The reason they are so important is obvious: strike a batter out, and there's nothing your fielders can do to screw it up; walk a guy, and there's nothing your fielders can do to save you; get a groundball, and you've simultaneously prevented a home run and given yourself a chance at a double play; generate a pop-up, and you've gotten a nearly automatic out and prevented a "productive out" (one that moves or drives in a runner). I obviously look deeper than just these four stats, but they form the foundation from which I work, as well as alerting me when I need to take deeper looks.
Joe Ross has a 2.29 ERA this year. It may surprise you, then, to hear that he's actually gotten worse in each of the four areas I look at. His K% has fallen from 22.0% to 19.0%. His BB% has risen from 6.7% to 7.8%. His groundball rate has fallen from 49.8% to 44.6%. His IFFB% has been cut in two. It's especially concerning to see these changes with Ross because his excellence in these areas is precisely why I targeted him this season.
With his peripherals falling, Ross' ERA has been lowered by .267 BABIP, a 3.1% HR/FB ratio, and an 80.8 LOB%, which have conspired to keep his ERA 1.8 runs lower than his xFIP (4.08). Those numbers are unsustainable. Ross is going to have to improve his peripherals to maintain his fantasy value.
What's driving his peripherals to take a nosedive anyway? Let's start with strikeouts: his swinging strike rate has fallen from an exceptional 11.9% to a merely average 9.3%. Where are the extra swinging strikea going? For one thing, batters are swinging substantially less (48.6% swing rate in 2015, as opposed to only 41.4% thus far in 2016). The swinging strikes don't seem to have disappeared from any one pitch type in particular; both his sinker and slider are getting less whiffs, while his changeup has actually improved (more on this later). So his loss of swinging strikes is coming from a loss of swings more than from giving up more contact. A few sentences ago I asked where the swinging strikes have gone. Now I'm asking a slightly different question: where have the swings gone? While both his Z-Swing% and O-Swing% have tumbled, it's outside the zone that has seen the larger drop. This is not a good sign; it indicates he's fooling less batters.
On occasion, I look at a metric I created and dubbed "Fool%". It attempts to measure the effect a pitcher has on disrupting the hitter's plate discipline. In other words, it looks at how often a pitcher fools a hitter. It's calculation is simple: take the number of pitches thrown inside the zone and not swung at, add the number of swings outside the zone, and divide by total pitches. I haven't done any real research on using "Fool%" as an analytical tool, but I find it nonetheless informative. Joe Ross' Fool% has fallen from 33.7% in 2015 to 30.4% so far in 2016. Needless to say, that's not a good sign.
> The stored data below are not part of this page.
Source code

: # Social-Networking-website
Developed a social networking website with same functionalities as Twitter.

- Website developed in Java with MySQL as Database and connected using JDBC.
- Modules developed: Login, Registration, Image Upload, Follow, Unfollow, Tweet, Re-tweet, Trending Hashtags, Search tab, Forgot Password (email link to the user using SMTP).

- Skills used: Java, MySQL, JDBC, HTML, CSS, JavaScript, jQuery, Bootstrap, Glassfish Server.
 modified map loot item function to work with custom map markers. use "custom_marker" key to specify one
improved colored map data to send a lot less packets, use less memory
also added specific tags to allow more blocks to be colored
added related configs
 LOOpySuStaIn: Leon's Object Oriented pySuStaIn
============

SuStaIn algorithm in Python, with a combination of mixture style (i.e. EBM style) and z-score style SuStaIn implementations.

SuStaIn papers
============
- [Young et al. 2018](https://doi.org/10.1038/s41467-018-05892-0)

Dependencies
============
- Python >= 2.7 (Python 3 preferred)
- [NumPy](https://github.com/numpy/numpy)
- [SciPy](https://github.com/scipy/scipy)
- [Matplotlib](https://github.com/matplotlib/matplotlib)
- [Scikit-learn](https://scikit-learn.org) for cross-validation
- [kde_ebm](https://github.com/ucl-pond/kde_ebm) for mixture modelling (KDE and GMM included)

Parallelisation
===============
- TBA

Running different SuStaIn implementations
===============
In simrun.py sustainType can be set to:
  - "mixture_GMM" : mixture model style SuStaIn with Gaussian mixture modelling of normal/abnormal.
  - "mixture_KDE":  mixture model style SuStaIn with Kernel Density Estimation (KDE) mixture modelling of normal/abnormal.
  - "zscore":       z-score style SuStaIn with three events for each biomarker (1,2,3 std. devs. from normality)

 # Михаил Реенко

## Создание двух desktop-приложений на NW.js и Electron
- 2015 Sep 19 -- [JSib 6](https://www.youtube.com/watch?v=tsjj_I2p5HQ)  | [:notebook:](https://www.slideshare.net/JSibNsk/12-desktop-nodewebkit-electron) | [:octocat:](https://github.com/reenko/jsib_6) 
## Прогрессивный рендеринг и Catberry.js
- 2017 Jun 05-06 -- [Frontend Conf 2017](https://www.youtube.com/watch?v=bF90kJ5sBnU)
Like a detective, I'm going to keep asking questions: why is he fooling batters less? Is it something to do with his stuff (losing velocity, moving less), or is it a location issue? Or something else entirely?
According to Pitch F/X, his slider looks almost identical to last year. It's been his most dominant pitch, allowing a .363 OPS. His fastball has lost half a tick, but has gained an inch and a half of arm-side movement. That'a certainly a change, but I'm not sure it's a negative one. As promised earlier on, I will look more at his changeup in a few paragraphs.
His stuff hasn't changed much. Has his location and/or his approach? To examine this question, I present you with a series of heatmaps. In each instance, the heatmap to the right is versus right handed hitters, the heatmap to the left is versus left-handed hitters, and the heatmap in the middle is against all hitters. 2015 is on top, 2016 on bottom. First, the sinker:
And the changeup (this one is different: Ross almost never throws it to RHH, so I'm just showing overall heatmaps, 2015 on the left, 2016 on the right):
At risk of boring you with images before I get to my analysis of them, here's one more: a bar graph of his pitch usage by handedness:
Now, with all that data in front of us, we can get a clear look at how Ross is attacking hitters and how that approach has changed, as well as how he's locating.
First, I want to point out the clear pattern in his sinker usage against right-handed hitters: in the 2016 RHH sinker heatmap, you can see three distinct clusters of fastballs, the up and in, up and out, and down and out. When you break it down by batter handedness, you see that he's throwing the pitch inside. His sinker heatmap for this year shows a much clearer plan than it's 2015 counterpart. I also find it interesting how much he seems to use his sinker at the top of the zone, whereas most sinkers are thrown primarily at the bottom. He's using it to freeze hitters, and it's also helped him get pop-ups despite his sinker-slider repertoire.
His plan for his slider doesn't seem to have changed much; he's still throwing it primarily to the glove side corner (away from a RHH, inside to a LHH), though you will notice he's throwing less backdoor sliders to left-handed hitters. His execution of that plan has changed slightly, however. For one thing, he's leaving fewer sliders (and overall pitches, for that matter) in the heart of the zone. His location on that gloveside corner isn't nearly as tightly bunched as it was last year. Whereas 2015's slider heatmap showed the highest concentration exactly on the corner (seriously, look at that), the 2016 version shows his sliders hitting more of a general area, rather than a precise point.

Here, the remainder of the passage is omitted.